■ **Task statement**
Of all the entries below, retype only the lines from the one with "P1 and P2 used" through the one with "about 3x3mm of", exactly as they appear.

----------------------------------------

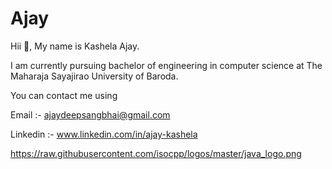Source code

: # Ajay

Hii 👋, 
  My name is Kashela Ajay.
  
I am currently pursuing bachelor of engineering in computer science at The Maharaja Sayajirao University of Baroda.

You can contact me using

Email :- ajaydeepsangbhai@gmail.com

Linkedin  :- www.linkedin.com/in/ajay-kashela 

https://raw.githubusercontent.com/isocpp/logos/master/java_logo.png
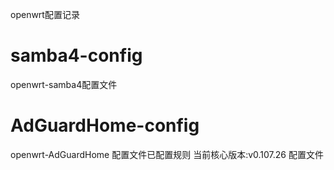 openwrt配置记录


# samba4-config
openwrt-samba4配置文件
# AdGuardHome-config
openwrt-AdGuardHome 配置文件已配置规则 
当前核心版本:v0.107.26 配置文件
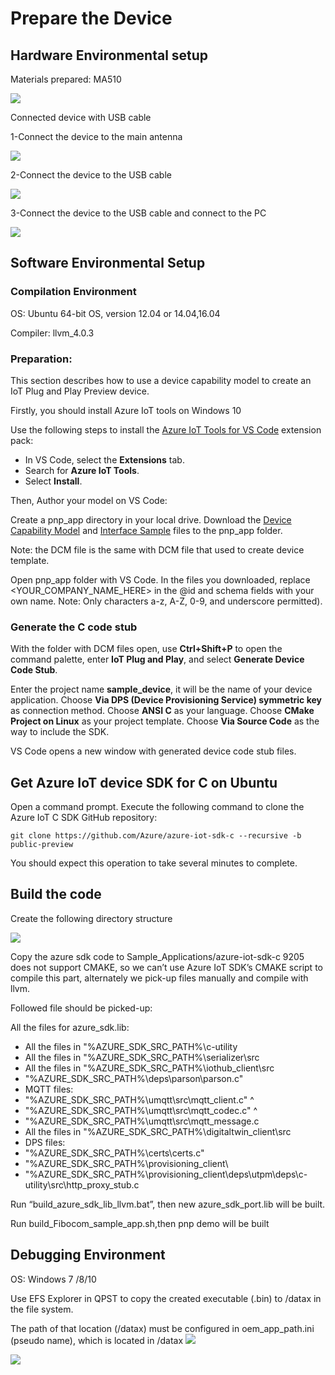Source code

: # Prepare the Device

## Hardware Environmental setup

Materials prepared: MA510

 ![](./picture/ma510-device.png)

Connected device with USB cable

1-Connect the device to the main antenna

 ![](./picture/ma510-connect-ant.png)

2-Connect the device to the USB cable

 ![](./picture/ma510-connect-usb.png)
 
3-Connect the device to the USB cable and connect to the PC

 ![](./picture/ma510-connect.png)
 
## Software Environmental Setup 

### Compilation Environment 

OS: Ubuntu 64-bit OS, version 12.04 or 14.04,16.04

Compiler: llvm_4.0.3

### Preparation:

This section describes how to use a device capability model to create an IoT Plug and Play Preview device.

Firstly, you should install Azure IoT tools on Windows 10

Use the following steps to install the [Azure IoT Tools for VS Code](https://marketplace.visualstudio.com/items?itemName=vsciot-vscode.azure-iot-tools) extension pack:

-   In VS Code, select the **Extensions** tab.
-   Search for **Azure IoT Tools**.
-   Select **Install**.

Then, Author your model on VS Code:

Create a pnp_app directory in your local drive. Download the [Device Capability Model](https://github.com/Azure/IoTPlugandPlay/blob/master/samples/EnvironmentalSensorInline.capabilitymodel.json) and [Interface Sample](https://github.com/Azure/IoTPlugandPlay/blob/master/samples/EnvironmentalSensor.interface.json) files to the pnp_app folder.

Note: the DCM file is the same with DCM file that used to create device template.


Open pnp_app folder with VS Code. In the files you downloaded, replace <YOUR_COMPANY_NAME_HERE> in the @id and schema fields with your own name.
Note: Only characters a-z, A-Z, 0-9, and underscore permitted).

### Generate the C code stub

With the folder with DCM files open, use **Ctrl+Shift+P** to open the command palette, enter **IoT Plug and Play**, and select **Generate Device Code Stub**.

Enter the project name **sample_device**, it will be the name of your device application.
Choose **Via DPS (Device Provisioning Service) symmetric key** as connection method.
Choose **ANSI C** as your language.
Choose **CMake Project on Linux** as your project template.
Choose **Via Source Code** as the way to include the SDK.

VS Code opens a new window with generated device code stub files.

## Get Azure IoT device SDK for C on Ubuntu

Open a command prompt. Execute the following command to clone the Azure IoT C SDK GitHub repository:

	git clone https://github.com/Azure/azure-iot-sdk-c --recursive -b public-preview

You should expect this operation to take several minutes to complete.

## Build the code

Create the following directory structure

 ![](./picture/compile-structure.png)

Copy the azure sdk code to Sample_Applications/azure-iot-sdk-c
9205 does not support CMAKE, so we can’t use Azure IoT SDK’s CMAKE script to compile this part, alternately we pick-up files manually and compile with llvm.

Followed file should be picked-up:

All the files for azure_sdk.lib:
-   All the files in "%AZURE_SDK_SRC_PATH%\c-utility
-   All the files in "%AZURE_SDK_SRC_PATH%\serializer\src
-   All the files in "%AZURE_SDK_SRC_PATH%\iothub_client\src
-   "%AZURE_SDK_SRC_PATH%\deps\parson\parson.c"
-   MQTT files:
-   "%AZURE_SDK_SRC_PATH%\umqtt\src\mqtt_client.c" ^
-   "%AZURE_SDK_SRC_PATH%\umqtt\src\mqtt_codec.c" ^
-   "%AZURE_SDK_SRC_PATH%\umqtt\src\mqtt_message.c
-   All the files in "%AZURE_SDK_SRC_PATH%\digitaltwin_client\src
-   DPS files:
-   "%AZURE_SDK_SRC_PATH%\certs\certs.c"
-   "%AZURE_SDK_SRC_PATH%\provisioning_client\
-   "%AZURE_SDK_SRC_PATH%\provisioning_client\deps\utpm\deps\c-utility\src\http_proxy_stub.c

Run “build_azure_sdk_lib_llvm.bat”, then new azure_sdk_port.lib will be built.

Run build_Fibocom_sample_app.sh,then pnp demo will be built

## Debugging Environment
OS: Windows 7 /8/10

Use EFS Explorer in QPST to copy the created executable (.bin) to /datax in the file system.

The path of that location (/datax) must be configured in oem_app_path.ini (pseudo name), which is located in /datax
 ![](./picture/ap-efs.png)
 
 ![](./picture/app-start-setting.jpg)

----------------------------------------

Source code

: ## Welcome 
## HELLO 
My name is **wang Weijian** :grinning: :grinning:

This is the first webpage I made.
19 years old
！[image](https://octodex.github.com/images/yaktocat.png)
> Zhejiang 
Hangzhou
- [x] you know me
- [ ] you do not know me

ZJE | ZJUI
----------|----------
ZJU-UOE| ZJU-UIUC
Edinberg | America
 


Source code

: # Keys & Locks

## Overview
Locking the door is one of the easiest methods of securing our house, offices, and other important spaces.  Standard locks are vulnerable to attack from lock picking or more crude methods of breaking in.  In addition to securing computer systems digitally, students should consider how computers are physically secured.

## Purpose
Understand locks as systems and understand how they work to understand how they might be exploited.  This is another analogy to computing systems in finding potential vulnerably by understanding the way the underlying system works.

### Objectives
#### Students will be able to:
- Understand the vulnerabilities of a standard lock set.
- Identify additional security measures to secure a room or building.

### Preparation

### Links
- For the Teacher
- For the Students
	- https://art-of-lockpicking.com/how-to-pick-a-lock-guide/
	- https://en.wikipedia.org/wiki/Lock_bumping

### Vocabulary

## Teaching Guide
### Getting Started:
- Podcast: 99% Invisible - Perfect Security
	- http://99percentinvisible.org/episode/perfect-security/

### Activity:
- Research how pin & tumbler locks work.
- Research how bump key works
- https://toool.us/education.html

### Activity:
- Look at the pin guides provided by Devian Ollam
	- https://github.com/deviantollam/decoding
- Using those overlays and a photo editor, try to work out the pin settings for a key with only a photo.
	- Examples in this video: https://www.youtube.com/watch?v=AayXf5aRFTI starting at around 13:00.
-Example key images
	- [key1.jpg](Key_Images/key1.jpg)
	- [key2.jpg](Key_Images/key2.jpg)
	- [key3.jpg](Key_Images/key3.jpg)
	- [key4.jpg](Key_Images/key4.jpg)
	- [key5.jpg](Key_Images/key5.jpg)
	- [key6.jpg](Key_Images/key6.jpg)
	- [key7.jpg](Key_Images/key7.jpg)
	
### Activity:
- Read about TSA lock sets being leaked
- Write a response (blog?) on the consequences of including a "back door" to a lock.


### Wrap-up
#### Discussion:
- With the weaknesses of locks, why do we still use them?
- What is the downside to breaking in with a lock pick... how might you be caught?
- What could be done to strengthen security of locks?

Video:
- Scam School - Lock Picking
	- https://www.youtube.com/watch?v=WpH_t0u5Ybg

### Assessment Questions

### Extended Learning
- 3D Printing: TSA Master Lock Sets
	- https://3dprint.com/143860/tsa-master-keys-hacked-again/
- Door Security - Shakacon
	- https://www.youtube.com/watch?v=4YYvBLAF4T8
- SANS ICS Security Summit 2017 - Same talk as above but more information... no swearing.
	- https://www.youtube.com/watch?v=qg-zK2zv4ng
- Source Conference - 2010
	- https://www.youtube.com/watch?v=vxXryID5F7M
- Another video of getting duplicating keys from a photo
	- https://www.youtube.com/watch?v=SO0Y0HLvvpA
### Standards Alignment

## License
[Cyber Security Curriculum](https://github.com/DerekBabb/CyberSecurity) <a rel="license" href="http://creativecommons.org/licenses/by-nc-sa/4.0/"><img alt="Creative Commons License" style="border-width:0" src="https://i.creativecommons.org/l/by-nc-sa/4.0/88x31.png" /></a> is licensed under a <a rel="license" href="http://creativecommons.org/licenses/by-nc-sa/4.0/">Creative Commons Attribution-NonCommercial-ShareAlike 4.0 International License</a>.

----------------------------------------

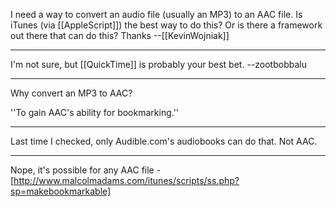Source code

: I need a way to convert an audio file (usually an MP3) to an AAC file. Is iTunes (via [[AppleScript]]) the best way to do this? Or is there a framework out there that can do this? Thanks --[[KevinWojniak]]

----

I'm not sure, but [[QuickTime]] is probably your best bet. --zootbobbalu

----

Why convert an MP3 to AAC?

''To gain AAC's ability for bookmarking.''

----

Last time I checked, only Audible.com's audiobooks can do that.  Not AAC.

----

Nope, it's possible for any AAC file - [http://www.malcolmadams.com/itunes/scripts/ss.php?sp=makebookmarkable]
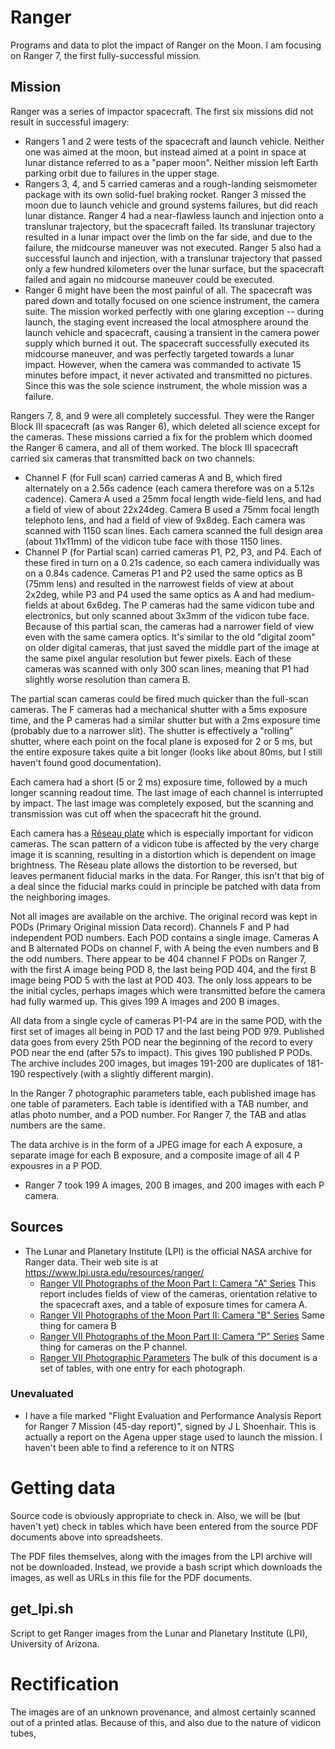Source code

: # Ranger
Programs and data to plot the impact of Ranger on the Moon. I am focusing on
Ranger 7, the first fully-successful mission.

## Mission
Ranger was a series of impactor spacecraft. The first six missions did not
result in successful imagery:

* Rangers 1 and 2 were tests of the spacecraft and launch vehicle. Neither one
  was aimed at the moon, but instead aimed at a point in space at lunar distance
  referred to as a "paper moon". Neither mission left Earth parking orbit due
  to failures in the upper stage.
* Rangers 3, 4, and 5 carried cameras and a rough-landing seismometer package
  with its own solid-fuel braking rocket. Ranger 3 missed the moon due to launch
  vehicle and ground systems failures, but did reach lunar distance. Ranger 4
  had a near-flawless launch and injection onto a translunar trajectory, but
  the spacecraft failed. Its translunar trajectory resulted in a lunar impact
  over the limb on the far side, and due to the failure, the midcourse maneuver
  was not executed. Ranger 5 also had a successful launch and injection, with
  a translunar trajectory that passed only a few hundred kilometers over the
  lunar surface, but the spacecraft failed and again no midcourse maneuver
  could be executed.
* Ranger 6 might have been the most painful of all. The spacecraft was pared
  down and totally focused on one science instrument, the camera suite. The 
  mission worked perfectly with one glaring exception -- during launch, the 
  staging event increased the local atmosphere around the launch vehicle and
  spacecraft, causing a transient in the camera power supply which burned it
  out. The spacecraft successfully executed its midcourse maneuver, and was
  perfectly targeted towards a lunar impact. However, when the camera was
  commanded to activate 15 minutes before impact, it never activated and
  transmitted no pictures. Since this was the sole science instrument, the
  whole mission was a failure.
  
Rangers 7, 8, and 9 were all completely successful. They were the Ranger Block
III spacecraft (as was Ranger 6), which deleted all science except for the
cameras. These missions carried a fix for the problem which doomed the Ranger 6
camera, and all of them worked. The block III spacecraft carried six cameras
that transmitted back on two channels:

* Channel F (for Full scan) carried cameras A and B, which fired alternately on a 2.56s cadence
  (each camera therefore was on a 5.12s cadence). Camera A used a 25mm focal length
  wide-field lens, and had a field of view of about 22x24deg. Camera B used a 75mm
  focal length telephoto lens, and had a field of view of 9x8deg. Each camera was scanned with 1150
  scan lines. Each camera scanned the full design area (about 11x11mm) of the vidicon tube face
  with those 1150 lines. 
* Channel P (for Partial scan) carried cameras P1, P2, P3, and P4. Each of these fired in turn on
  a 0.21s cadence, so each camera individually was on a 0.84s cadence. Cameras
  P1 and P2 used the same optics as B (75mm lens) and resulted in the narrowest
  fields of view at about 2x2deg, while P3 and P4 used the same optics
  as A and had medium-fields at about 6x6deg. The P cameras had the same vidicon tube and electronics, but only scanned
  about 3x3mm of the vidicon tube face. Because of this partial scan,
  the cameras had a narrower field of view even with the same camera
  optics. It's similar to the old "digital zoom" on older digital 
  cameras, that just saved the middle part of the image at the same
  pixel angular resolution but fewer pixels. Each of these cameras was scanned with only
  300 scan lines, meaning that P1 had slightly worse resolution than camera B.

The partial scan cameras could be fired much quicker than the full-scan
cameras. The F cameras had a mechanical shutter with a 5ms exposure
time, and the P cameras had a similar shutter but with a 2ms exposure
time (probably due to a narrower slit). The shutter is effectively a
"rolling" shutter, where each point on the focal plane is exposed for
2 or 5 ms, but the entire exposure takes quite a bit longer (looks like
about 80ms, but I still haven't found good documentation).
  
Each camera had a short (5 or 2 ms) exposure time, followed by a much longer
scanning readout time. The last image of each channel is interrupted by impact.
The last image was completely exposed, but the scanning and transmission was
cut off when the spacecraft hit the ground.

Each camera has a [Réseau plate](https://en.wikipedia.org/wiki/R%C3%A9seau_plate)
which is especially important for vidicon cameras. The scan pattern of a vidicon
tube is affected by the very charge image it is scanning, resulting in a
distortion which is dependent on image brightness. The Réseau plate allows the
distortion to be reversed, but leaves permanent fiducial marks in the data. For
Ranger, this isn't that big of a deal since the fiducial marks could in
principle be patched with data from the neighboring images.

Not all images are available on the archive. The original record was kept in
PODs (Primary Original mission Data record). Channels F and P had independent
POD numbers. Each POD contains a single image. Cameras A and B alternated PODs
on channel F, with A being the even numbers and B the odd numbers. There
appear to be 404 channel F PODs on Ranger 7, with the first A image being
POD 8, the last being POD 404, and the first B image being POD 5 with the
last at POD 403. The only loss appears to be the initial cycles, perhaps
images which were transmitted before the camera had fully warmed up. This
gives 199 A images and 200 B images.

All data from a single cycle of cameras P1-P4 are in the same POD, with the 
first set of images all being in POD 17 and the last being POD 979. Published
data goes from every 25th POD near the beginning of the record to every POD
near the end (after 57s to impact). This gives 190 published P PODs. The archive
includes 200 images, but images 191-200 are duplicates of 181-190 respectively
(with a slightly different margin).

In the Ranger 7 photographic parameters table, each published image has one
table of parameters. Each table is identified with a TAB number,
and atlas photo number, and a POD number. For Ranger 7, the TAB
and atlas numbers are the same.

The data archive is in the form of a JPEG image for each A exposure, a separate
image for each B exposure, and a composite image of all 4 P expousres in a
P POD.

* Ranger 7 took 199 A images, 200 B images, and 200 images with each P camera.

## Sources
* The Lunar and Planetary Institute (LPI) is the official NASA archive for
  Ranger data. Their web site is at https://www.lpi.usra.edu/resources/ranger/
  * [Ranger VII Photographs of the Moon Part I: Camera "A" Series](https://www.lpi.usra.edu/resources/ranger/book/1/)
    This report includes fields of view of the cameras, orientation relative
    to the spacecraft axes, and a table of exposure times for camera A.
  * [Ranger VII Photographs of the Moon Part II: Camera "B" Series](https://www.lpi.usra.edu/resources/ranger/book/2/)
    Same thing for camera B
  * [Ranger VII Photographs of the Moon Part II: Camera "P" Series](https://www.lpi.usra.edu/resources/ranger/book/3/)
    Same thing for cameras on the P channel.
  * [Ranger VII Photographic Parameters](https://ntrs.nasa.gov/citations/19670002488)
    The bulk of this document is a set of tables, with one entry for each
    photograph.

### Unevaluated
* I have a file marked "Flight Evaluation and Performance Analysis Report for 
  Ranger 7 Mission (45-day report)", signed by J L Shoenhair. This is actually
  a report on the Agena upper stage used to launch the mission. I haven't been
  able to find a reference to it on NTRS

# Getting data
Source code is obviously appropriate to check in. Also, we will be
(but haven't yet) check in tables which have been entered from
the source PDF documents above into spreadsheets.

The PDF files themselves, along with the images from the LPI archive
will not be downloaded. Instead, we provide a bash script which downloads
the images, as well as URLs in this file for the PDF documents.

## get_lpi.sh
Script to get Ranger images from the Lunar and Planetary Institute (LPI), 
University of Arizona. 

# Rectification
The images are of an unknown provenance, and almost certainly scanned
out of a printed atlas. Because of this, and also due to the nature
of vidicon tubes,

----------------------------------------

■ **Solution to this problem**
  P1 and P2 used the same optics as B (75mm lens) and resulted in the narrowest
  fields of view at about 2x2deg, while P3 and P4 used the same optics
  as A and had medium-fields at about 6x6deg. The P cameras had the same vidicon tube and electronics, but only scanned
  about 3x3mm of the vidicon tube face. Because of this partial scan,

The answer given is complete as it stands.